[Mailman-Users] Mailman 2.1.6 slowness...?

Sat Jul 16 17:16:42 CEST 2005

Short version -- all good tips; many thanks.  We're investigating them  
all, but as you suggested, we're changing one thing at a time.   
Checking them thoroughly takes a little while, so I probably won't be  
able to report anything intelligent back on our results for a week or  
so (gotta wait for peak usage, for one thing).

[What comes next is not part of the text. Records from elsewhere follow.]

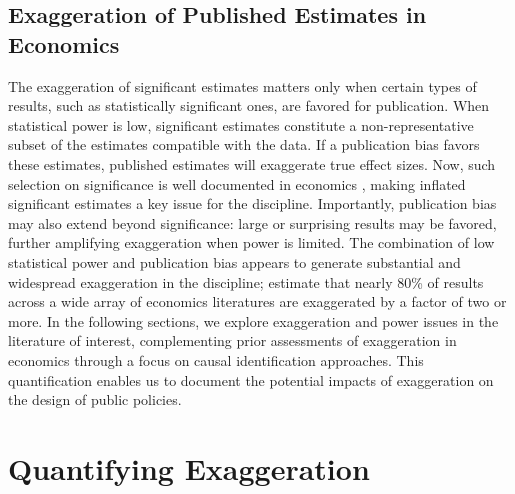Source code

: \documentclass[12pt]{article}
\begin{document}
	\subsection{Exaggeration of Published Estimates in Economics}
	
		The exaggeration of significant estimates matters only when certain types of results, such as statistically significant ones, are favored for publication. When statistical power is low, significant estimates constitute a non-representative subset of the estimates compatible with the data. If a publication bias favors these estimates, published estimates will exaggerate true effect sizes. Now, such selection on significance is well documented in economics \citep{rosenthal_file_1979, brodeur_star_2016, andrews_identification_2019, vivalt_specification_2019, abadie_statistical_2020, brodeur_methods_2020}, making inflated significant estimates a key issue for the discipline. Importantly, publication bias may also extend beyond significance: large or surprising results may be favored, further amplifying exaggeration when power is limited. The combination of low statistical power and publication bias appears to generate substantial and widespread exaggeration in the discipline; \citet{ioannidis_power_2017} estimate that nearly 80\% of results across a wide array of economics literatures are exaggerated by a factor of two or more. In the following sections, we explore exaggeration and power issues in the literature of interest, complementing prior assessments of exaggeration in economics through a focus on causal identification approaches. This quantification enables us to document the potential impacts of exaggeration on the design of public policies.
			



\section{Quantifying Exaggeration}\label{section_lit_review}
\end{document}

A few more detailed remarks below.

On Jul 16, 2005, at 9:51 AM, Brad Knowles wrote:

>>  Ah -- thanks for clarifying.  This is not really what is implied in  
>> the
>>  FAQ  
>> (http://www.python.org/cgi-bin/faqw-mm.py? 
>> req=show&file=faq04.012.htp)
>>  -- I read it to  imply that mailman is grouping messages to the MTA  
>> by
>>  domain in order to boost minimum number of deliveries to a given  
>> target
>>  domain.
>
> 	No.  He's talking about the network bandwidth that will be used
> by the MTA, once it has accepted all the messages and recipients from
> Mailman.  The MTA is forced to send no more than X recipients to a
> given target site, because no more than X recipients exist at that
> site.

Gotcha -- I understand that.

But the inference that I made was that if mailman did not group domains  
together in the 1000 member list shown in the example, then his numbers  
are not necessarily accurate.  Specifically, mails to @example.com may  
not be conveniently lumped into 1 or 2 transfers to the MTA -- in a  
worst case, they may be spread out across 1000/SMTP_MAX_RCPTS transfers  
to the MTA.  In this case, the MTA has no way of knowing that they are,  
in fact, the same message, and therefore may have to initiate  
1000/SMTP_MAX_RCPTS connections to the same remote MTA at example.com.   
Or, even if the MTA can tell that they are the same message, due to  
race conditions and/or CPU load, the MTA may be eagerly delivering  
messages to the remote MTA, and therefore still have to initiate  
1000/SMTP_MAX_RCPTS connections to the example.com MTA (e.g., if one  
message is fully sent to example.com's MTA before the next [identical]  
one arrives at the local MTA from mailman).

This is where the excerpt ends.